Salim Fikret Kırgi, sinemada, televizyonda, edebiyatta, popüler kültürde adeta bir fenomen olan “kurgusal vampir”in “folklorik” boyutuna bakıyor. Osmanlı Vampirleri “folklorik vampiri” çoğunlukla “Rum Ortodoks Kilisesi’ne bağlı Slav ve Grek toplulukların takip ettiği bir halk inanışı” olarak tanımlayan genel eğilimin göz ardı ettiği bir noktaya eğiliyor: Folklorik vampirin ortaya çıkış yeri olan coğrafyanın büyük bölümünün, fenomenin ilk meydana çıkıp tartışılmaya başlandığı 15.-18. yüzyıllar arasında Osmanlı İmparatorluğu’nun sınırları içerisinde olmasına.

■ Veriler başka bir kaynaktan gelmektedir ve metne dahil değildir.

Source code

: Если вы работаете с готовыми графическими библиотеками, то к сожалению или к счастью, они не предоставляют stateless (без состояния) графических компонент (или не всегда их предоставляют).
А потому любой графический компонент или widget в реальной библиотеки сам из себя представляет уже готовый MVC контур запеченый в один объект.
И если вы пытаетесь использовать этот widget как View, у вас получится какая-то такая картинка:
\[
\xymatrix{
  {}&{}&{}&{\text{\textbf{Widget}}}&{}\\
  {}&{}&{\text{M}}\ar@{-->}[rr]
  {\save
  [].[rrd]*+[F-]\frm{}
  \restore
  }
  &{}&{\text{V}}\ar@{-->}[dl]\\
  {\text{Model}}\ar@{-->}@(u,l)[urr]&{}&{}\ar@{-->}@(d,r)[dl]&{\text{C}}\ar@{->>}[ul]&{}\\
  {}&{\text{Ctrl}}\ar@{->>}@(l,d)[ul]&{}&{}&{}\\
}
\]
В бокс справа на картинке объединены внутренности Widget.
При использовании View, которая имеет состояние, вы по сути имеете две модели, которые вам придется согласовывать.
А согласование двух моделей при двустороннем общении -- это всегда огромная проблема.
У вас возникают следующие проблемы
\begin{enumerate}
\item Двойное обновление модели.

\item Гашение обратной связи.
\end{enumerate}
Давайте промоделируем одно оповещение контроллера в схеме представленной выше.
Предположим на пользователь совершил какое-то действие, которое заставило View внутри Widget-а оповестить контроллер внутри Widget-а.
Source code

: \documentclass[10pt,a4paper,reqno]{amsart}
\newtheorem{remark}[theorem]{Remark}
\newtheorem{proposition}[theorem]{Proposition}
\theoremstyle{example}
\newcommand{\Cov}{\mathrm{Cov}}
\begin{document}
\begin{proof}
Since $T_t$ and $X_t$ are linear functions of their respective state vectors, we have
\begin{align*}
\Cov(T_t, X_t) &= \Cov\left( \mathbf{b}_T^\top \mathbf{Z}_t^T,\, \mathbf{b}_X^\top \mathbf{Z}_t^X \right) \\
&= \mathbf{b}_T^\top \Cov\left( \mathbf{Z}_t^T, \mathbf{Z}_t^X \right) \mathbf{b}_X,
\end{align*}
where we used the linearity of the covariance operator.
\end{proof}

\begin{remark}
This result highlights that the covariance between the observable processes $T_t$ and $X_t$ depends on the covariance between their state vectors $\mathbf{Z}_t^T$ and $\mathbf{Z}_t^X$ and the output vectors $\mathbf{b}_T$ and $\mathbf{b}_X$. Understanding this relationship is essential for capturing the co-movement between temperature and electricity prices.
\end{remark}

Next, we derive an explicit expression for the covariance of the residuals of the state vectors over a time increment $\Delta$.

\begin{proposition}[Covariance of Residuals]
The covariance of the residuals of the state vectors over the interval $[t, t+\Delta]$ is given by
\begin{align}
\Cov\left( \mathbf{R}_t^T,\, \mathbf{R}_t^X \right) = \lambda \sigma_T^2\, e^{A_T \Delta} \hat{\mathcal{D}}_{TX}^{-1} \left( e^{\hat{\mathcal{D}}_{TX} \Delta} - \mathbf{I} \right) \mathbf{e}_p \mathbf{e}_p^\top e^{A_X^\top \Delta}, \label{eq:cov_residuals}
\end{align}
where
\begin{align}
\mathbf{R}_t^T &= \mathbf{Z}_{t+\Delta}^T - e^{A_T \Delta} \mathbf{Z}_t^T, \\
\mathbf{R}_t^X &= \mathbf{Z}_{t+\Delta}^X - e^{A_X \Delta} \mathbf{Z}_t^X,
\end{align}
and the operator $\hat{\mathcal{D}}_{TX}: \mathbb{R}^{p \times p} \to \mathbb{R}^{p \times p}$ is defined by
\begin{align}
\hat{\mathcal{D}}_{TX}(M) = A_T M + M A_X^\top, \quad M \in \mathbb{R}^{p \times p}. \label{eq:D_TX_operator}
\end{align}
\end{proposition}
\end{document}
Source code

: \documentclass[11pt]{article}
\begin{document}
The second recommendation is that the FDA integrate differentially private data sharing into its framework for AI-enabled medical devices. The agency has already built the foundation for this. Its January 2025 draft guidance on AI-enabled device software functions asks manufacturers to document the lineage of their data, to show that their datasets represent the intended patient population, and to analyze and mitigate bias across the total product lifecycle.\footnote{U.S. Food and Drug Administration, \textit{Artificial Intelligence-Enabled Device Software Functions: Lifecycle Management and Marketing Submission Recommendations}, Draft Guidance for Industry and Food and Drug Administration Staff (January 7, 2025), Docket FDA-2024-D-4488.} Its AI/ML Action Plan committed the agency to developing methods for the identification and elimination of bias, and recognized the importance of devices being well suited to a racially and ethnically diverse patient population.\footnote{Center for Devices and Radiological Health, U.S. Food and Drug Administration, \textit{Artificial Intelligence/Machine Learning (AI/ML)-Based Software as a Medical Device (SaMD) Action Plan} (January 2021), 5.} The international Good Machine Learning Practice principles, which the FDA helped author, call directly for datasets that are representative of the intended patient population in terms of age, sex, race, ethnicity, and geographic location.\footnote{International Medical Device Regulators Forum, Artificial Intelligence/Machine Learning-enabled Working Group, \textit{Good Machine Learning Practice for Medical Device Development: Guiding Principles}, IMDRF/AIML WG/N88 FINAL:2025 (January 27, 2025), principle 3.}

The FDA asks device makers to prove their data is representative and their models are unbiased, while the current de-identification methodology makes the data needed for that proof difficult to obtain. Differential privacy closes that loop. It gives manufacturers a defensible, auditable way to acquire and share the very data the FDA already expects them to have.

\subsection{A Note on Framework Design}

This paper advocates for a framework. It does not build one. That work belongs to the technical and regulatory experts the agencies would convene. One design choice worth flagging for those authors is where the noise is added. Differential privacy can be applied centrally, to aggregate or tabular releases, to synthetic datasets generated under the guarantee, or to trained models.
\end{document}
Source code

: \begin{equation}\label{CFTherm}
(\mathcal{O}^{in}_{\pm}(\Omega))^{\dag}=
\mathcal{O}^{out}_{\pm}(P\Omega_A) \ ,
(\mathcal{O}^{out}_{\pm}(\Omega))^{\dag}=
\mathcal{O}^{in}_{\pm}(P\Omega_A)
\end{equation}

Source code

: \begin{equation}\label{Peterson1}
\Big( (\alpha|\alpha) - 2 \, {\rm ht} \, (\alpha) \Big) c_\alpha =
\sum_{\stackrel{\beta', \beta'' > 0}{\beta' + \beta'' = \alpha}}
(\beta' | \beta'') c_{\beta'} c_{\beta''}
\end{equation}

Vampirlerle ilgili verilmiş fetvalara, vampirlerle ve doğaüstü varlıklarla ilgili yazılmış eserlere, seyahatnamelere de göz atarak Osmanlı Avrupası içerisindeki dini-etnik toplulukların birbirleriyle etkileşimleri çerçevesinde vampir mitinin tarihine katkı sunan bir çalışma.
“Osmanlı ulemasının vampir salgınlarıyla mücadele konusundaki görüşleri, mahkemelerin konuyla ilgili almış oldukları kararlar neydi? Vampir olduğuna inanılan Müslümanlar var mıydı ve -eğer öyleyse- onların cesetleri de kazıklanıp yakılıyor muydu? Müslüman Osmanlıların vampir farkındalığı ne koşullar altında şekillendi ve halk inanışının Batı Avrupa’da kazandığı tanınırlık sonrası ne yönde gelişti?”